- Jury selection will begin Monday at the Santa Monica courthouse for the trial of Huth vs Cosby.
- Bill Cosby was freed from a state prison where he was nearly three years into a 10-year sentence after the conviction was overturned on constitutional grounds by the Pennsylvania Supreme Court last year.
Nearly 50 years after an alleged encounter at the Playboy Mansion in Los Angeles, Judy Huth’s civil lawsuit against Bill Cosby – accusing him of groping her when she was a teen – is going forward to trial next week, a judge ruled Tuesday according to lawyers in the case.
Jury selection will begin Monday at the Santa Monica courthouse for the trial of Huth vs Cosby, with the trial starting as soon as a jury is picked. Cosby, 84, was not in court.
Huth, 64, is suing Cosby for sexual battery. She filed the suit in 2014 alleging she was groped by the comedian/TV star in 1974 when she was 15 and visiting the Playboy Mansion, where Cosby was a frequent visitor. Cosby has denied her allegations.
Huth filed the lawsuit soon after Cosby became the target of five dozen allegations from women who accused him of drugging and raping them in encounters dating back to the mid-1960s.
But the lawsuit (and other similar civil suits against Cosby) was put on hold after he was arrested in Pennsylvania on sex-crime charges in 2015. Following two criminal trials, he was convicted in 2018 on charges involving one accuser and dating to 2004.
That conviction was subsequently overturned on constitutional grounds by the Pennsylvania Supreme Court last summer, freeing Cosby from a state prison where he was nearly three years into a 10-year sentence. In the wake of that decision, which shocked Cosby’s accusers and prosecutors, Huth’s lawsuit was revived in California.
The ruling Tuesday was a defeat for Cosby and his lawyers, who sought to have Huth’s lawsuit dismissed or delayed on grounds that Huth had recently changed her story: Now, according to documents filed by Cosby’s legal team, she says she was not 15 and the alleged encounter didn’t happen in 1974.
“Plaintiff has a whole new story now: she claims that the incident happened in February and/or March 1975 – shortly before her 17th birthday,” according to a motion filed last week by Cosby’s lawyer, Jennifer Bonjean.
Bonjean argued in her motion and to the judge that Huth’s changed story damages Cosby’s ability to defend against new alleged facts with just a week left before trial.
Superior Court Judge Craig Karlan declined to either dismiss or delay the case, and he declined to rule immediately on the motion, according to Bonjean.
But in response to the Cosby team’s concerns about the changes in details about the alleged encounter, he ordered Huth and a witness in the case to be deposed again, Bonjean said.

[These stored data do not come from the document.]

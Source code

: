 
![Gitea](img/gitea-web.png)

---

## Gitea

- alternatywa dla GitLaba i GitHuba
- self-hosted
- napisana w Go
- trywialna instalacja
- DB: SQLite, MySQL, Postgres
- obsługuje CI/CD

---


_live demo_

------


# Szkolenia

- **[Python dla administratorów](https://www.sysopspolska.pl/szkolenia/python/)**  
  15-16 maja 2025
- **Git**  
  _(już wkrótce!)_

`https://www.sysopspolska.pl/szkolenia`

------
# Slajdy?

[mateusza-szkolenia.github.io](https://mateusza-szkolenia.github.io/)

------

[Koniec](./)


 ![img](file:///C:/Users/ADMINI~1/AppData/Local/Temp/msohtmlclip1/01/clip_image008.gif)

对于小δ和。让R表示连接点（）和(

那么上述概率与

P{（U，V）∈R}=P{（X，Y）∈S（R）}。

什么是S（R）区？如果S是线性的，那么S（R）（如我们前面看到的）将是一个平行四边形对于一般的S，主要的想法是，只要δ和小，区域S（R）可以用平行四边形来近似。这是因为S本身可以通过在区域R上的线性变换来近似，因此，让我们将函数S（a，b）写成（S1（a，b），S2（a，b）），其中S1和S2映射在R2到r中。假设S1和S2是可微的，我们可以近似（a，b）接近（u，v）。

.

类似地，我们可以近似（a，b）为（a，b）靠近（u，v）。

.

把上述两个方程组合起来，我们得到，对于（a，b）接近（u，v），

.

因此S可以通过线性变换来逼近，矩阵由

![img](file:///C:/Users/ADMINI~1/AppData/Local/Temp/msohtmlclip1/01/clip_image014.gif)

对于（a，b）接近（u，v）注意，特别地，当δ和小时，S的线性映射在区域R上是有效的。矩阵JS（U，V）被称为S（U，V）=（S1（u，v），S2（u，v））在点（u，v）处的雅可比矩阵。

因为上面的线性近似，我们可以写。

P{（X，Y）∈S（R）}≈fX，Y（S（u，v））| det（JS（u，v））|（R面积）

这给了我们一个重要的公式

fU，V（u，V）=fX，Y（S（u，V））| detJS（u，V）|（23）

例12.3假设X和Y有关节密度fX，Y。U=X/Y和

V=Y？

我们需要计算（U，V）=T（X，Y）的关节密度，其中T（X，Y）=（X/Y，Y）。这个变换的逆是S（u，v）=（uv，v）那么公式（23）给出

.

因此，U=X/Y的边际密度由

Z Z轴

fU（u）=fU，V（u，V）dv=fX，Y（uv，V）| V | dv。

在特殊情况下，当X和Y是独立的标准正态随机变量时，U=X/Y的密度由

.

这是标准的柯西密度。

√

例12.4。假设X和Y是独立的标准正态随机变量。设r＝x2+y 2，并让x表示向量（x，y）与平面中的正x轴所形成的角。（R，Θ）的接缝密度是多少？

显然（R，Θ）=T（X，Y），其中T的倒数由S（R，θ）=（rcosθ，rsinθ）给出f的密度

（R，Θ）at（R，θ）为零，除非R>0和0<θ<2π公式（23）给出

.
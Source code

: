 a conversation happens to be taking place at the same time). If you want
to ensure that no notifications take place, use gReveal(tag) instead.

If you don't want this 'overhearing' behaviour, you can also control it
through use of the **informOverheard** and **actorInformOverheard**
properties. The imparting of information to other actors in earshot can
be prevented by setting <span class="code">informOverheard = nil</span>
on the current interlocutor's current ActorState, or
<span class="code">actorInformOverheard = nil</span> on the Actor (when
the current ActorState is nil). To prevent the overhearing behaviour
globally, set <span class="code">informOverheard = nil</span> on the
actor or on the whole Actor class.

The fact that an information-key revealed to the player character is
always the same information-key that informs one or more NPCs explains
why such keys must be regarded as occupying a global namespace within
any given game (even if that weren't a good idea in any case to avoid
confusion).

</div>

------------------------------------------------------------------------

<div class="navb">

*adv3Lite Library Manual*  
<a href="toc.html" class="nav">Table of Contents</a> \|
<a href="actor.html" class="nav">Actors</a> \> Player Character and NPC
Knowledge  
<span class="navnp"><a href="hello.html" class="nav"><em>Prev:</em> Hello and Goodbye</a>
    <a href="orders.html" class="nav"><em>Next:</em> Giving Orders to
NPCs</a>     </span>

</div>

Gloria Allred, who represents Huth and dozens of other accusers of Cosby over the years, confirmed to USA TODAY that the trial will go forward starting Monday, but had no other comment other than, “We are looking forward to the trial.”
Bonjean also declined to comment beyond confirming the judge’s ruling and her authority to depose Huth again.
Bonjean has represented Cosby since he filed his appeal of his criminal conviction in Pennsylvania. She wrote the brief and argued for Cosby at the high court hearing in December 2020, which led to the Pennsylvania Supreme Court overturning Cosby’s conviction six months later.
Huth’s lawsuit is the last civil suit in a state court that Cosby faces; at one time, there were seven such suits, which were either settled out of court with Cosby’s insurer (over his objections) dismissed or dropped.
One lawsuit remains, in federal court in New Jersey. In October 2021, after Cosby’s conviction was overturned, accuser Lili Bernard filed the suit alleging sexual assault and battery and false imprisonment among other claims. She says in the suit that Cosby drugged and raped her in 1990 in Atlantic City after luring her there by offering to mentor her and to help her acting career.
Cosby has denied Bernard’s allegations. In 2015, state prosecutors in Atlantic City declined to charge Cosby with a crime in connection with her allegations, citing the state’s statute of limitations.
An artist and former actress who met Cosby on “The Cosby Show,” Bernard is one of the most public of Cosby accusers; she has appeared frequently in the media to describe her allegations and has been represented by Allred, a longtime Cosby legal foe who has hosted multiple press conferences over the years to introduce Cosby accusers. Bernard also attended Cosby’s 2018 trial in Montgomery County outside Philadelphia, and appeared in W. Kamau Bell’s four-part Showtime docuseries “We Need to Talk About Cosby.”